This past weekend I went to a baby shower in which the attendees were all asked to bring a dessert or an appetizer. The "potluck" idea of everyone bringing something is so helpful to the hostess. I made this dip, which I adapted from a recipe I found in one of my Taste of Home cookbooks. It is very easy, and children friendly, since I new there were going to be young kids attending, but the adults really seemed to appreciate the addition of fresh fruit to the usual high-sugar, dessert-ladened table. Yes, it is sweet, but not like the cookies and cakes, and don't we feel just a little bit better about eating dessert when there is fruit involved? Blessings...

Recipe:

1 package (8 ounces) low-fat cream cheese, softened
3/4 cup packed light brown sugar
1 tablespoon vanilla extract
6 or more apples, cut into wedges

1. In a small bowl, beat cream cheese, brown sugar and vanilla until smooth with an electric mixer.
2. Pour dip into a serving dish and place the dish on a platter; surround with apple wedges.

Tuesday, August 19, 2008

Chocolate Chip Pancakes

This past Sunday I made these pancakes for our breakfast and I was reminded of how good they are.
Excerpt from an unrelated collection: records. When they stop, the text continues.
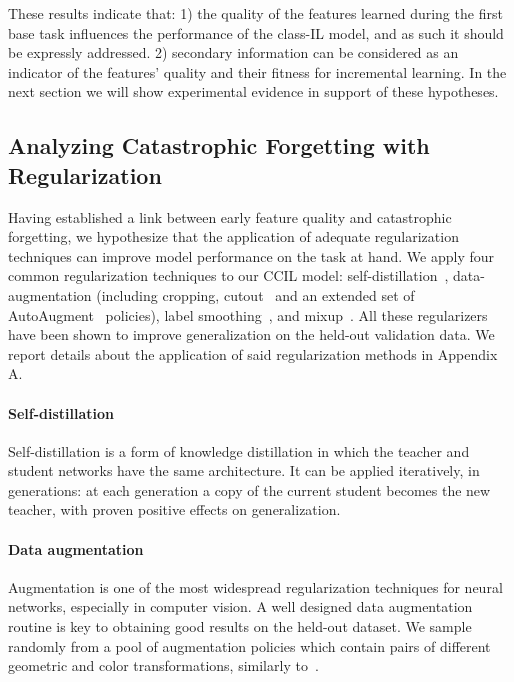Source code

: \documentclass[final]{cvpr}
\begin{document}
These results indicate that: 
1) the quality of the features learned during the first base task influences the performance of the class-IL model, and as such it should be expressly addressed.
2) secondary information can be considered as an indicator of the features' quality and their fitness for incremental learning.
In the next section we will show experimental evidence in support of these hypotheses.














\subsection{Analyzing Catastrophic Forgetting with Regularization}
\label{sec:regularization}
Having established a link between early feature quality and catastrophic forgetting, we hypothesize that the application of adequate regularization techniques can improve model performance on the task at hand. We apply four common regularization techniques to our CCIL model: self-distillation~\cite{bornagain_nn}, data-augmentation (including cropping, cutout~\cite{cutout} and an extended set of AutoAugment~\cite{Cubuk_2019_CVPR} policies), label smoothing~\cite{label_smoothing}, and mixup~\cite{mixup}. All these regularizers have been shown to improve generalization on the held-out validation data. We report details about the application of said regularization methods in Appendix A.

\paragraph{Self-distillation}
Self-distillation \cite{bornagain_nn, sd_hilbert} is a form of knowledge distillation in which the teacher and student networks have the same architecture. It can be applied iteratively, in generations: at each generation a copy of the current student becomes the new teacher, with proven positive effects on generalization.


\paragraph{Data augmentation}
Augmentation is one of the most widespread regularization techniques for neural networks, especially in computer vision. A well designed data augmentation routine is key to obtaining good results on the held-out dataset. We sample randomly from a pool of augmentation policies which contain pairs of different geometric and color transformations, similarly to~\cite{Cubuk_2019_CVPR}.
\end{document}
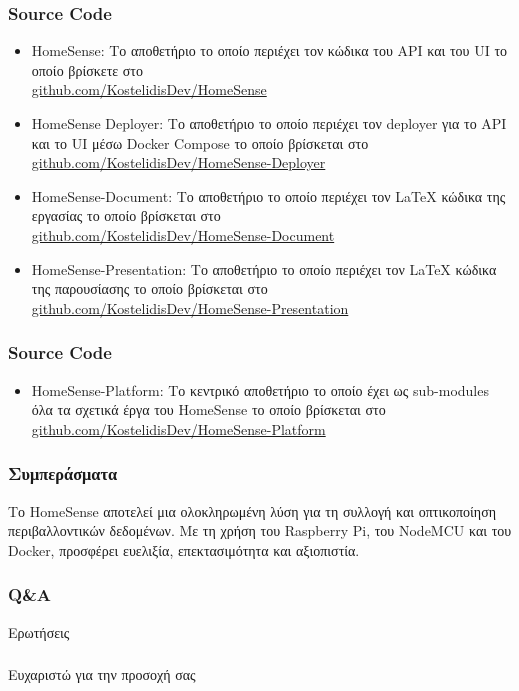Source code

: \documentclass{beamer}
\begin{document}
\begin{frame}
\frametitle{Source Code}
\begin{itemize}
	\item HomeSense: Το αποθετήριο το οποίο περιέχει τον κώδικα του API και του UI το οποίο βρίσκετε στο \\
	\href{https://github.com/KostelidisDev/HomeSense}{github.com/KostelidisDev/HomeSense}
	\item HomeSense Deployer: Το αποθετήριο το οποίο περιέχει τον deployer για το API και το UI μέσω Docker Compose το οποίο βρίσκεται στο \\
	\href{https://github.com/KostelidisDev/HomeSense-Deployer}{github.com/KostelidisDev/HomeSense-Deployer}
	\item HomeSense-Document: Το αποθετήριο το οποίο περιέχει τον LaTeX κώδικα της εργασίας το οποίο βρίσκεται στο \\
	\href{https://github.com/KostelidisDev/HomeSense-Document}{github.com/KostelidisDev/HomeSense-Document}
	\item HomeSense-Presentation: Το αποθετήριο το οποίο περιέχει τον LaTeX κώδικα της παρουσίασης το οποίο βρίσκεται στο \\
	\href{https://github.com/KostelidisDev/HomeSense-Presentation}{github.com/KostelidisDev/HomeSense-Presentation}
\end{itemize}
\end{frame}

\begin{frame}
\frametitle{Source Code}
\begin{itemize}
	\item HomeSense-Platform: Το κεντρικό αποθετήριο το οποίο έχει ως sub-modules όλα τα σχετικά έργα του HomeSense το οποίο βρίσκεται στο \\
	\href{https://github.com/KostelidisDev/HomeSense-Platform}{github.com/KostelidisDev/HomeSense-Platform}
\end{itemize}
\end{frame}

\begin{frame}
\frametitle{Συμπεράσματα}
Το HomeSense αποτελεί μια ολοκληρωμένη λύση για τη συλλογή και οπτικοποίηση περιβαλλοντικών δεδομένων. 
Με τη χρήση του Raspberry Pi, του NodeMCU και του Docker, προσφέρει ευελιξία, επεκτασιμότητα και αξιοπιστία.
\end{frame}

\begin{frame}
\frametitle{Q\&A}
Ερωτήσεις
\end{frame}

\begin{frame}
\frametitle{}
Ευχαριστώ για την προσοχή σας
\end{frame}
\end{document}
When I first heard of chocolate chip pancakes, I thought, YUK. But, then I found this recipe in a "Taste of Home" cookbook and decided to give it a try. We really like them, and they are very easy to prepare. In fact, the recipe is so simple that I would encourage going to the kitchen with a child or grandchild to do some cooking together. I hope you will give them a try when time allows in your schedule. Blessings...

Recipe:
2 cups all-purpose flour
1/4 cup sugar
2 tablespoons baking powder
1 teaspoon salt
2 eggs
1-1/2 cups milk
1/4 cup vegetable oil
1/2 cup miniature chocolate chips
1. In a bowl, combine the flour, sugar, baking powder and salt.
2. In another bowl, using a fork, mix eggs, milk and oil until combined.
3. Add egg mixture to the dry ingredients and mix well.
4. Stir in the chocolate chips.
5. Pour the batter by 1/4 cupfuls onto a lightly greased hot griddle. Turn when bubbles form on top; cook until second side is golden brown.
6. Serve with butter and maple syrup

Yield: 6 servings
Note: the recipe can easily be cut in half for 2 to 3 servings.
This recipe was written with a Cinnamon Honey Syrup that I will pass along, but I will also admit that I have never made it as it looks way too sweet for our tastes. We love pure maple syrup.
1 cup honey
1/2 cup butter or margarine, cubed
1 to 2 teaspoons ground cinnamon
Combine the syrup ingredients in a 2-cup microwave-safe bowl. Microwave, uncovered, on high until butter is melted and syrup is hot, stirring occasionally.

Saturday, August 16, 2008

Taco Salad

Years ago when we lived in the Aptos/Santa Cruz area of California, I clipped this recipe out of our local newspaper. There are many variations of taco salad available but I think this one is particularly good and, it has always been a family favorite that we often enjoy. Other salad dressings may be used, of course, but we sure like the one printed here. Blessings...

Recipe:

½ - ¾ pound ground beef
1 small head lettuce, shredded (amount appropriate for number of diners)
2 cups corn chips – broken
1 15-ounce can kidney beans, rinsed and drained
1 cup shredded sharp cheddar cheese
1 tomato, diced
1 avocado, peeled and diced
½ cup chopped green onion
½ cup sliced olives

1. Lightly brown beef. Drain; season with salt and pepper.
2. Combine all ingredients in a large serving bowl.

Dressing:
1/3 cup vegetable oil
3 tablespoons apple cider vinegar
1-2 tablespoons taco sauce
½ teaspoon sugar
¼ teaspoon salt
¼ teaspoon dry mustard

Combine all ingredients in a small bowl and whisk until completely blended. Pour over salad and toss. All the dressing may not be needed, recipe makes about ½ cup. Serve the salad immediately.

Yield: 6 servings

Thursday, August 14, 2008

Cocoa Mousse Pie

This recipe is a simple and delicious way to get a pie on the table for dessert. It is rich, but with the low-fat version, it is not guilt ridden. Blessings...

Recipe:

1 package (3 oz.) cream cheese, softened
2/3 cup sugar
1/3 cup baking cocoa
¼ cup milk
1 tsp. vanilla extract
1 carton (8 oz.) frozen whipped topping, thawed
1 graham cracker or chocolate cookie crust (9 inch size)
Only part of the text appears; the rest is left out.